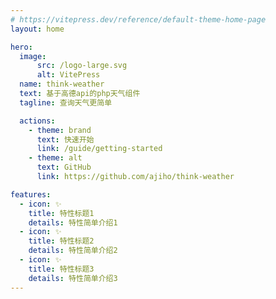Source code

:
 ```yaml
---
# https://vitepress.dev/reference/default-theme-home-page
layout: home

hero:
  image:
      src: /logo-large.svg
      alt: VitePress
  name: think-weather
  text: 基于高德api的php天气组件
  tagline: 查询天气更简单

  actions:
    - theme: brand
      text: 快速开始
      link: /guide/getting-started
    - theme: alt
      text: GitHub
      link: https://github.com/ajiho/think-weather

features:
  - icon: ✨
    title: 特性标题1
    details: 特性简单介绍1
  - icon: ✨
    title: 特性标题2
    details: 特性简单介绍2
  - icon: ✨
    title: 特性标题3
    details: 特性简单介绍3
---
```


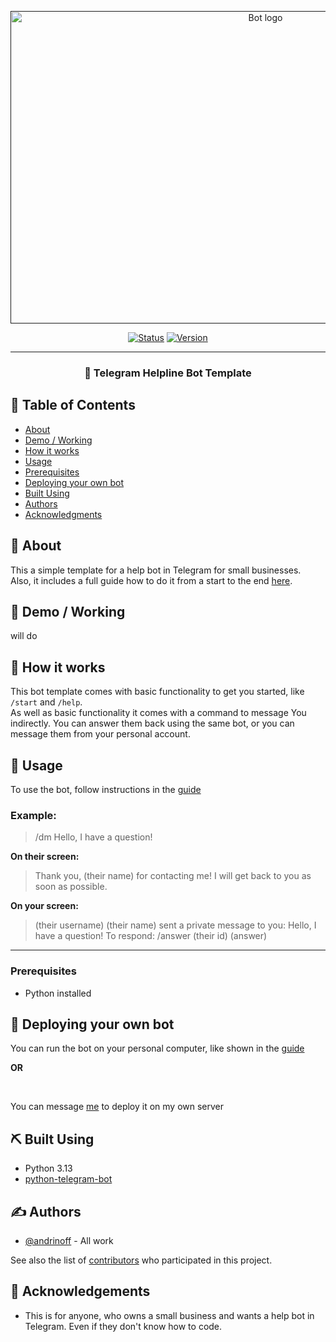 <p align="center">
  <a href="" rel="noopener">
 <img width=800px height=500px src="https://i.imgur.com/q88qlpl.jpeg" alt="Bot logo"></a>
</p>



<div align="center">

[![Status](https://img.shields.io/badge/status-active-blue.svg)]()
[![Version](https://img.shields.io/badge/version-1.0-success.svg)]()


</div>

---

<h3 align="center"> 🤖 Telegram Helpline Bot Template
    <br> 
</h3>

## 📝 Table of Contents

- [About](#about)
- [Demo / Working](#demo)
- [How it works](#working)
- [Usage](#usage)
- [Prerequisites](#prerequisites)
- [Deploying your own bot](#deployment)
- [Built Using](#built_using)
- [Authors](#authors)
- [Acknowledgments](#acknowledgement)

## 🧐 About <a name = "about"></a>

This a simple template for a help bot in Telegram for small businesses.
<br>
Also, it includes a full guide how to do it from a start to the end [here](./GUIDE.md).

## 🎥 Demo / Working <a name = "demo"></a>

<!-- ![Working](https://media.giphy.com/media/20NLMBm0BkUOwNljwv/giphy.gif) -->
will do 

## 💭 How it works <a name = "working"></a>

This bot template comes with basic functionality to get you started, like ```/start``` and ```/help```.
<br>
As well as basic functionality it comes with a command to message You indirectly. You can answer them back using the same bot, or you can message them from your personal account.

## 🎈 Usage <a name = "usage"></a>

To use the bot, follow instructions in the [guide](./GUIDE.md)

### Example:

> /dm Hello, I have a question!

**On their screen:**

> Thank you, (their name) for contacting me! I will get back to you as soon as possible.

**On your screen:**

>(their username) (their name) sent a private message to you:
> Hello, I have a question!
> To respond: /answer (their id) (answer)


---

### Prerequisites <a name = "prerequisites"></a>

- Python installed

## 🚀 Deploying your own bot <a name = "deployment"></a>

You can run the bot on your personal computer, like shown in the [guide](./GUIDE.md)
<br>

**OR**

<br>

You can message [me](linktr.ee/andrinoff) to deploy it on my own server

## ⛏️ Built Using <a name = "built_using"></a>

- Python 3.13
- [python-telegram-bot](https://github.com/python-telegram-bot/python-telegram-bot)

## ✍️ Authors <a name = "authors"></a>

- [@andrinoff](linktr.ee/andrinoff) - All work

See also the list of [contributors](./CONTRIBUTING.md) who participated in this project.

## 🎉 Acknowledgements <a name = "acknowledgement"></a>

- This is for anyone, who owns a small business and wants a help bot in Telegram. Even if they don't know how to code.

++++++

WHAT THE EXERCISE ASKS:
Reproduce every line of the listing above in which the string "Demo" appears.

FINISHED EXERCISE:
- [Demo / Working](#demo)
## 🎥 Demo / Working <a name = "demo"></a>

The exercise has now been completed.